For instance the target data model focuses on representing different types of encounters based on the level of contact with a clinical institution. E.g. you would have a composition representing a patient being admitted to a clinical facility; during which they can have multiple contacts with different departments (each again likely represented by its own composition); and finally during each of these events the patient might still be transferred between different wards, is transferred to have medical procedures performed etc. (these events are also recorded ideally be their own composition).

I just think that having to represent all these contact levels is difficult enough as is and thus would prefer a solution that stores the historical data points at a glance in a single composition. If this is not advisable in openEHR than I guess I have to switch to the solution using the change control mechanism.

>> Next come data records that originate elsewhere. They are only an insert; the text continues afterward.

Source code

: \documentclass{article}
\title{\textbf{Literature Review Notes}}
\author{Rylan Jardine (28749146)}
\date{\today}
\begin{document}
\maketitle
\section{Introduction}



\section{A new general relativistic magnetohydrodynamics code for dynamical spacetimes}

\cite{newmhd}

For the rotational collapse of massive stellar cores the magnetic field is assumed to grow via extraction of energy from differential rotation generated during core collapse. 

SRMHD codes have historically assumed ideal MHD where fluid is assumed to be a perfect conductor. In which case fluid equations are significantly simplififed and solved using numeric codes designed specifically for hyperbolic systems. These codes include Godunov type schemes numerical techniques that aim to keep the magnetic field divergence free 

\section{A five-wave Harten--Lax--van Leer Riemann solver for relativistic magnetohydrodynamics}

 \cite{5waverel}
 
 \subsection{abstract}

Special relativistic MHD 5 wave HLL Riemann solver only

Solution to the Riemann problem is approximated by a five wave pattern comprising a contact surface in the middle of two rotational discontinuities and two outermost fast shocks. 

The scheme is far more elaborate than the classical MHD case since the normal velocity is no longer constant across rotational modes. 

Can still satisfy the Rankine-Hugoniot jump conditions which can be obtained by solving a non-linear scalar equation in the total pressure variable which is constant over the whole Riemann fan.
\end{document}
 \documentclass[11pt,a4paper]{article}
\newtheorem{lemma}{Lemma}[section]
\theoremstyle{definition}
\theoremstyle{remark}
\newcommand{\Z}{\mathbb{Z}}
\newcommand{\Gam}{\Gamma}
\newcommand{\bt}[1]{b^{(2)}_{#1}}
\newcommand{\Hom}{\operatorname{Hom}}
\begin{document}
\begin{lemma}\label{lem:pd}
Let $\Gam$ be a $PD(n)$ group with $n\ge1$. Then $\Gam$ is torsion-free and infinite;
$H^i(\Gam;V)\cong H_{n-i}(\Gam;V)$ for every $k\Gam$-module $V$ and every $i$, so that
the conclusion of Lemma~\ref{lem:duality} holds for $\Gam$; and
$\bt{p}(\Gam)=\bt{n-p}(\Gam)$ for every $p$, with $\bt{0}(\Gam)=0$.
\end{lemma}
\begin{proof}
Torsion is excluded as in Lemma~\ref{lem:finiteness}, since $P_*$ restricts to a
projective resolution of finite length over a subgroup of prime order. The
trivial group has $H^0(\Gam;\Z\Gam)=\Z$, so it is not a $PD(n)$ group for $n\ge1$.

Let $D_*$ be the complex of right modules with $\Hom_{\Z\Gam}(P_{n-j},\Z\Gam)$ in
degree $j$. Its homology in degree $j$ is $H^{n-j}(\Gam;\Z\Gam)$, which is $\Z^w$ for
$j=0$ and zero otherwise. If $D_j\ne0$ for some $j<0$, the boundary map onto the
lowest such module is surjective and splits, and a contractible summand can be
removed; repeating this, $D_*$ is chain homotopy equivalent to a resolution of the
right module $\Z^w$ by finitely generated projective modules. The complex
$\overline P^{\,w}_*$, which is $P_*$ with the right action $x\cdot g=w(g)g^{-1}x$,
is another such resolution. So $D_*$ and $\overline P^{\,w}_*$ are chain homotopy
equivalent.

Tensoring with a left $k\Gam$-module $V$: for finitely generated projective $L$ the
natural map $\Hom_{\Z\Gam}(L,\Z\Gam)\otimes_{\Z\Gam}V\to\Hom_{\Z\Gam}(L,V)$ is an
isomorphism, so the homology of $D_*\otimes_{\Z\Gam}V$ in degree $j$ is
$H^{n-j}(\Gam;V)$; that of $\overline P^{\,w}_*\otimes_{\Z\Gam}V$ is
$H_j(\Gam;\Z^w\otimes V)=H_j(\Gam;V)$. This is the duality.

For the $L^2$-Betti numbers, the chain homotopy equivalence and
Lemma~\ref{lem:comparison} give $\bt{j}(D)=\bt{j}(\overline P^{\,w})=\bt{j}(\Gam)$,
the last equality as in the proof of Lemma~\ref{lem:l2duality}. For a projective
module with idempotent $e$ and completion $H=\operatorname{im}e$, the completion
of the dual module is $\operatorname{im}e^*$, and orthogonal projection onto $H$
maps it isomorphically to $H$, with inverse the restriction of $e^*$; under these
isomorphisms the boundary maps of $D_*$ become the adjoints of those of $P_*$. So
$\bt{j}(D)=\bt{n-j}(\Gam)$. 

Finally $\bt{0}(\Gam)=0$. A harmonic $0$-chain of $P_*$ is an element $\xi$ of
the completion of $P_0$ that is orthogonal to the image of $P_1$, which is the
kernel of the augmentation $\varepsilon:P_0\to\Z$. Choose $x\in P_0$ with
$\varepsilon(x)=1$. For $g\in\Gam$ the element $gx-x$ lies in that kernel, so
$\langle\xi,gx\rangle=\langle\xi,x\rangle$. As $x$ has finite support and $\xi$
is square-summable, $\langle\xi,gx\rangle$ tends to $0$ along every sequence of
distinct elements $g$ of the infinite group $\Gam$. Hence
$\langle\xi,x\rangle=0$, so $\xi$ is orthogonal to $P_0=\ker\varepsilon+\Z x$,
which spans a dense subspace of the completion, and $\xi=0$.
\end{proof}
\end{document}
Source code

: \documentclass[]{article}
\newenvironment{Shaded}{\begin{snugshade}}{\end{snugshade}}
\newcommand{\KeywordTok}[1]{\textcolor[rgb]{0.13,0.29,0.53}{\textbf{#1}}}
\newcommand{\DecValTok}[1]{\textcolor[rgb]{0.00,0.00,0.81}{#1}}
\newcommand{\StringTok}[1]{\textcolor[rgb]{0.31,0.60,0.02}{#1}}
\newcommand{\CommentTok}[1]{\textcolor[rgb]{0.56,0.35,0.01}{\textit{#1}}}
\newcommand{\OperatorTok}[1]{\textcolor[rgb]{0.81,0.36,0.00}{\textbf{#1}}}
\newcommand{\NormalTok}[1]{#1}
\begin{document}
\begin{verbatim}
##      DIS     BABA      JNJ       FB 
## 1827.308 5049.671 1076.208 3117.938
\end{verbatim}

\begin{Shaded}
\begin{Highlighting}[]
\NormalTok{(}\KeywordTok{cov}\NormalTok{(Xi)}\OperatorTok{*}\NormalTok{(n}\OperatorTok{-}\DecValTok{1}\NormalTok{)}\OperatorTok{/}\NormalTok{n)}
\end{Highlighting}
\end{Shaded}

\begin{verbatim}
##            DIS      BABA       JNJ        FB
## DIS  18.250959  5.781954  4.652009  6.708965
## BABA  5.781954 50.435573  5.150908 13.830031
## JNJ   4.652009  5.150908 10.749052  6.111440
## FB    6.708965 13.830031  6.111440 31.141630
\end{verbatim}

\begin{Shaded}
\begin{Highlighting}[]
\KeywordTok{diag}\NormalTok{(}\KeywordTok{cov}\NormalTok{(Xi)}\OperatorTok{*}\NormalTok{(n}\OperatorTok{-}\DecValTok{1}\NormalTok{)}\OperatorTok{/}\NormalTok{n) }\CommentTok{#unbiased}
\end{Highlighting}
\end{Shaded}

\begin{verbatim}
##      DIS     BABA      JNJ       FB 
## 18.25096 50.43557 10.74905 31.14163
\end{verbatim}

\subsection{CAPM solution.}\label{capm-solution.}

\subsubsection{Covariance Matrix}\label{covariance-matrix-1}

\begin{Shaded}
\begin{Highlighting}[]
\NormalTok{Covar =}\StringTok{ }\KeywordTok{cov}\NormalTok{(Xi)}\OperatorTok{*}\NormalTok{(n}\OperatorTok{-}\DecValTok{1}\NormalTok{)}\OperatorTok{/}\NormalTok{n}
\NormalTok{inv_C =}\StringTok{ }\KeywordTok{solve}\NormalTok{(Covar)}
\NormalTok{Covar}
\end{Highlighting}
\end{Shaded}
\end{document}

With your proposed approach, would the context/start_time (and context/end_time) attributes represent the validity range of the information in any particular version of the composition? I’m asking because as far as I can tell the versioning related change-control classes contain commit timestamps not timestamps representing the validity of the clinical event being recorded. Please correct me if I’m wrong there.

Yes - you could use the context start and end times to represent the validity period for each ‘status change’ .

Doing it this way is consistent with the way we try to do things in openEHR i.e. capturing each change in the patient state / record as it happens, rather than bundling up a series of transactions/events into a single history. Although of course there are exceptions lie the HISTory in Observations.

I still like the idea of using a persistent composition and querying across versions because it is quite likely that there will be a need to change other encounter details in the future. Querying is bit more complex but a one-off challenge.